- **RECORDS FOR THE TASK**

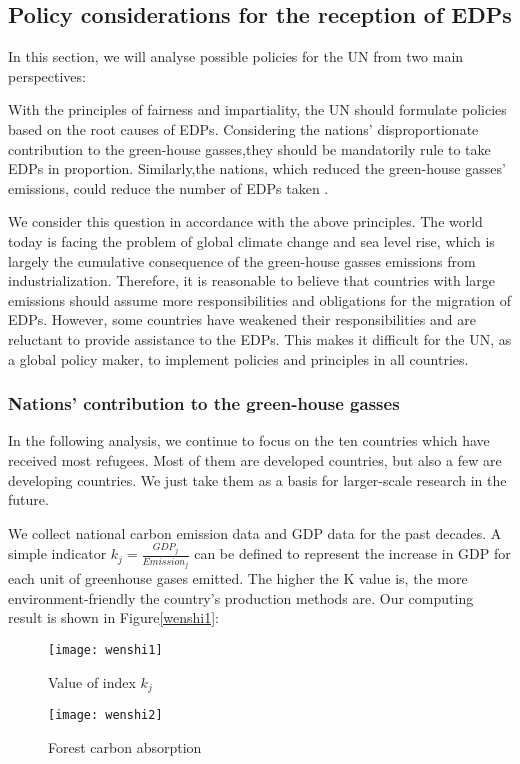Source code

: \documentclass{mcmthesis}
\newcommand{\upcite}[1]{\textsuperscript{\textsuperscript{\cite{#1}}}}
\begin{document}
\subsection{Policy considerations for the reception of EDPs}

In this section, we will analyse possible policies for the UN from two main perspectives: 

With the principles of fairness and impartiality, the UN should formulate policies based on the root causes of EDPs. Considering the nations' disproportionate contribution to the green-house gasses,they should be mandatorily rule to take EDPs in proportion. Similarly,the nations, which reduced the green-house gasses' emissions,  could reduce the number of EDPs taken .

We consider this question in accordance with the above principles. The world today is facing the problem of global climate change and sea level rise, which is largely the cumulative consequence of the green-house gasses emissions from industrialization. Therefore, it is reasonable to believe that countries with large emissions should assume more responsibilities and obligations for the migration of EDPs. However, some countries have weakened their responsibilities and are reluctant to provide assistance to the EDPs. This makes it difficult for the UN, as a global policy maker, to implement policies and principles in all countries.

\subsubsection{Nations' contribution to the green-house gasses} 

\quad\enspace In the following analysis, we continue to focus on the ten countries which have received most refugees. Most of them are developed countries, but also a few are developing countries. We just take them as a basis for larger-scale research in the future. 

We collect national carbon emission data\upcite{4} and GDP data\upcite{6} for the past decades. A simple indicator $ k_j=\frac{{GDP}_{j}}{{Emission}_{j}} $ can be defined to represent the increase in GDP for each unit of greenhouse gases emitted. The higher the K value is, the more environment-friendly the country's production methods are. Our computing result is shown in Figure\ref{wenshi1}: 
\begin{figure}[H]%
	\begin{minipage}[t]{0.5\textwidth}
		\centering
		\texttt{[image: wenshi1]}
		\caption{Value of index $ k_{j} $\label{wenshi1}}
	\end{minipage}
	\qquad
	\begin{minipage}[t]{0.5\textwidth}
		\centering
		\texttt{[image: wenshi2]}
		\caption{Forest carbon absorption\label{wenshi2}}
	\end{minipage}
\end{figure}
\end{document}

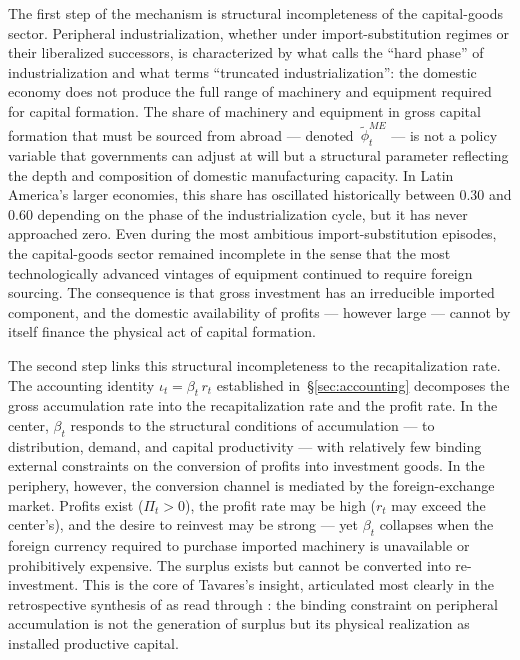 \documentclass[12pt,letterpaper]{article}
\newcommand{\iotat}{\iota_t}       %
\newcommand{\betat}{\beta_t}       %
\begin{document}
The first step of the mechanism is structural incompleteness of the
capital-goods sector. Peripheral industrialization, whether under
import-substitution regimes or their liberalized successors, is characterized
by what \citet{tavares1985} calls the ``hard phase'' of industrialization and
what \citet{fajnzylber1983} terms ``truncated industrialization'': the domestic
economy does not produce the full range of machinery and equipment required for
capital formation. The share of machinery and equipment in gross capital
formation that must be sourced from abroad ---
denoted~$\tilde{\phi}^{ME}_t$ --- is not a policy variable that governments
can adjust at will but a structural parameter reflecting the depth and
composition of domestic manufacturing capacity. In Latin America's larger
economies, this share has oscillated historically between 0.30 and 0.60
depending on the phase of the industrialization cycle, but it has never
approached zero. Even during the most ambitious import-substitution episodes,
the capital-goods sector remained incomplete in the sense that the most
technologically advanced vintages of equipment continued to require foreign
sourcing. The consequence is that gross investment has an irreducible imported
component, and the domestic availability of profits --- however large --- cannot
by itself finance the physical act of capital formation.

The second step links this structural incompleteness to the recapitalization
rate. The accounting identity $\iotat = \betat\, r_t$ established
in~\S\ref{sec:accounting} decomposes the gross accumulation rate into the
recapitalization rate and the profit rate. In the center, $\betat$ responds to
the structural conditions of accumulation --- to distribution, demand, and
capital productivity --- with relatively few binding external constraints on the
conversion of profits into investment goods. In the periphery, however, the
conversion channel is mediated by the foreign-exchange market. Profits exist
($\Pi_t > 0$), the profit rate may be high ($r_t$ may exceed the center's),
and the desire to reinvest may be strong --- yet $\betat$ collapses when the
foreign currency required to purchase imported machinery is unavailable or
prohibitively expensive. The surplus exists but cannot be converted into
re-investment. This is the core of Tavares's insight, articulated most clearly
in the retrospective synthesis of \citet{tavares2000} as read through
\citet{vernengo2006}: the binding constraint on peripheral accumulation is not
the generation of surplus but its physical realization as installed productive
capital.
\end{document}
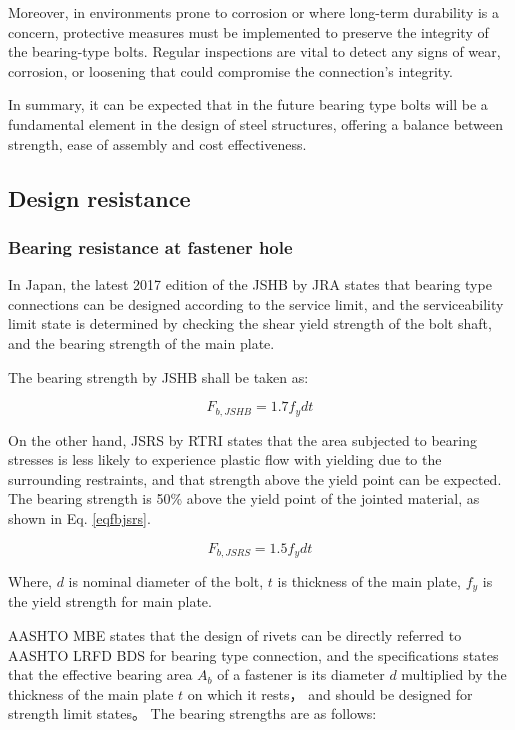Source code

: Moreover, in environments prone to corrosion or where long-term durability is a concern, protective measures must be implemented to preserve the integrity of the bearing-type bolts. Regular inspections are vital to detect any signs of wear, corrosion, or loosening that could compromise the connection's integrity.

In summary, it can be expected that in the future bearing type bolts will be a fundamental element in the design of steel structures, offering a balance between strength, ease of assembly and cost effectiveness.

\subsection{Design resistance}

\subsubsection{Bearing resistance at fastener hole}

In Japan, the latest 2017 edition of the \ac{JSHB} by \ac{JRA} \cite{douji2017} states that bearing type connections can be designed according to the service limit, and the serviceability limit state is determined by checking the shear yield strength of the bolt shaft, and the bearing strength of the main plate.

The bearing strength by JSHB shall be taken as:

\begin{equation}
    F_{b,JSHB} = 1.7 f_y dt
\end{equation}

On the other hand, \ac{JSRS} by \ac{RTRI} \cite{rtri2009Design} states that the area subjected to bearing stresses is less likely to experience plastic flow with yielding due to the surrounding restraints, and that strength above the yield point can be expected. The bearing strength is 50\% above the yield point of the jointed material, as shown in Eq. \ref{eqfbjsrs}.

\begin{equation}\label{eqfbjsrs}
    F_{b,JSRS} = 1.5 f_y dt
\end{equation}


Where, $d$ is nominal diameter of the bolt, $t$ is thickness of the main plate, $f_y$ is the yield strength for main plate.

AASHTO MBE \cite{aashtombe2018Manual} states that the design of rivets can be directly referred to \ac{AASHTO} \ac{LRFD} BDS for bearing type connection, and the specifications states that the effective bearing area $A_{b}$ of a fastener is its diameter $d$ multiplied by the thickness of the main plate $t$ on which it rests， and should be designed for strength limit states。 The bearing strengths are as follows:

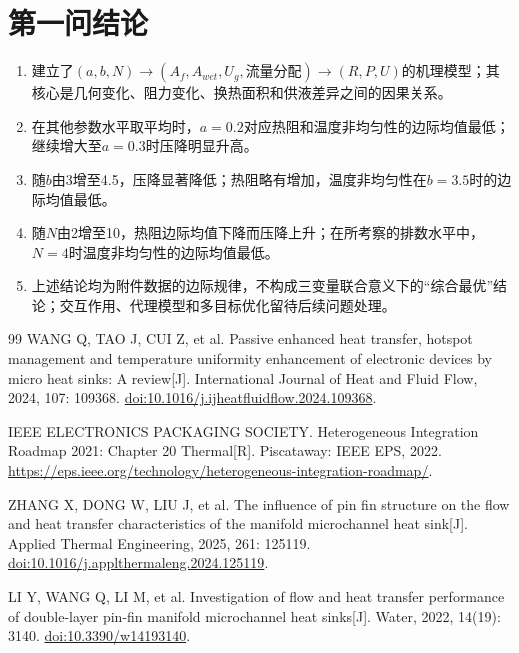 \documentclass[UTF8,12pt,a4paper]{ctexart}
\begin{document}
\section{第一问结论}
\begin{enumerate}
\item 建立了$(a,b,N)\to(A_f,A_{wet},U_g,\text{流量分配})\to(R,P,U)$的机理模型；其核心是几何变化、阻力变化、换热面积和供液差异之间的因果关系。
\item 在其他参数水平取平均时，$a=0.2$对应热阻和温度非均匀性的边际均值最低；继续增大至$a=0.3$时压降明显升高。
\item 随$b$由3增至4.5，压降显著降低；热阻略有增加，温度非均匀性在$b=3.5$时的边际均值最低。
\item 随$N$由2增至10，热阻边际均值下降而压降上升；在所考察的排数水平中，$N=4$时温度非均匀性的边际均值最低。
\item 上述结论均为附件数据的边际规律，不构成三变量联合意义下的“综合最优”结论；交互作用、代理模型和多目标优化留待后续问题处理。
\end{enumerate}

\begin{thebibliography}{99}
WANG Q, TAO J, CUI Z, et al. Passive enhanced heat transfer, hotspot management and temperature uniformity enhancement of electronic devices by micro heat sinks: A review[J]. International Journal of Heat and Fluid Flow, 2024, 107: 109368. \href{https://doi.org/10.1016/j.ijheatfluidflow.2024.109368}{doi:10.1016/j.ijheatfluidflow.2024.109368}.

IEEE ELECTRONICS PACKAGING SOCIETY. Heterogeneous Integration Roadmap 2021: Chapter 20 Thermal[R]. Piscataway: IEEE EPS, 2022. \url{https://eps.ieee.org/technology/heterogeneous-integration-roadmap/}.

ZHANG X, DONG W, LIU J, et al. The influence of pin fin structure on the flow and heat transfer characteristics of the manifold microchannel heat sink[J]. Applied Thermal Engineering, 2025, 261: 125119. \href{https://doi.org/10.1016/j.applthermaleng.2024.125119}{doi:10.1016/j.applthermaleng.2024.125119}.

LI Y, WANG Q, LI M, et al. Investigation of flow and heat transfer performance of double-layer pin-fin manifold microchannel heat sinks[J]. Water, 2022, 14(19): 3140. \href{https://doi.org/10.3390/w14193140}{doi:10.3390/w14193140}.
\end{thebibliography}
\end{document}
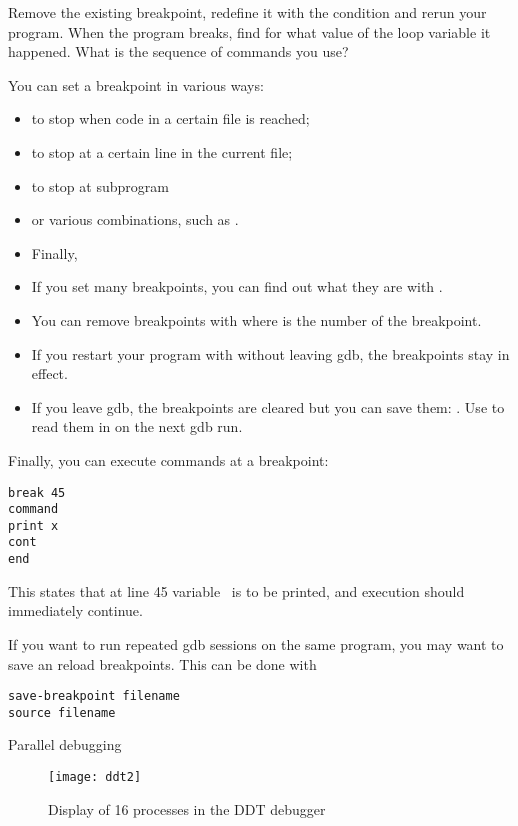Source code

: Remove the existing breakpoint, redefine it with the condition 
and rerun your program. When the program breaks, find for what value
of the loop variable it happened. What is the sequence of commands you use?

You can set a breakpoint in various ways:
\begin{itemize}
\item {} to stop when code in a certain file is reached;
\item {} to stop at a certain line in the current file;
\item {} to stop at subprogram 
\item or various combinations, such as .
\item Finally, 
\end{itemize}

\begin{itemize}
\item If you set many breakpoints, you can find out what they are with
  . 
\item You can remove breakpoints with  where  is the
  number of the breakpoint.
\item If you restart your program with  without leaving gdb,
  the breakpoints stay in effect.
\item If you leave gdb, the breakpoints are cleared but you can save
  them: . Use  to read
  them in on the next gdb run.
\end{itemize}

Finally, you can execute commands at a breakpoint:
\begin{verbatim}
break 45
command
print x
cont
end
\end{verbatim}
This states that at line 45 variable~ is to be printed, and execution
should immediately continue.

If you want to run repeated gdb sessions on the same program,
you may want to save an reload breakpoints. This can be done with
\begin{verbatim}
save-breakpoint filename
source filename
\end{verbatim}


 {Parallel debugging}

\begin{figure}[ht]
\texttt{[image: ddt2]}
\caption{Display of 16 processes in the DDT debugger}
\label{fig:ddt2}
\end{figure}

- **PROBLEM STATEMENT**
Make an exact copy of the records from their first line through the line containing "In this section, we", both ends included, with the pictures omitted.

- **SOLUTION FOR THIS EXERCISE**
Source code

: \documentclass{mcmthesis}
\newcommand{\upcite}[1]{\textsuperscript{\textsuperscript{\cite{#1}}}}
\begin{document}
\subsection{Policy considerations for the reception of EDPs}

In this section, we will analyse possible policies for the UN from two main perspectives: 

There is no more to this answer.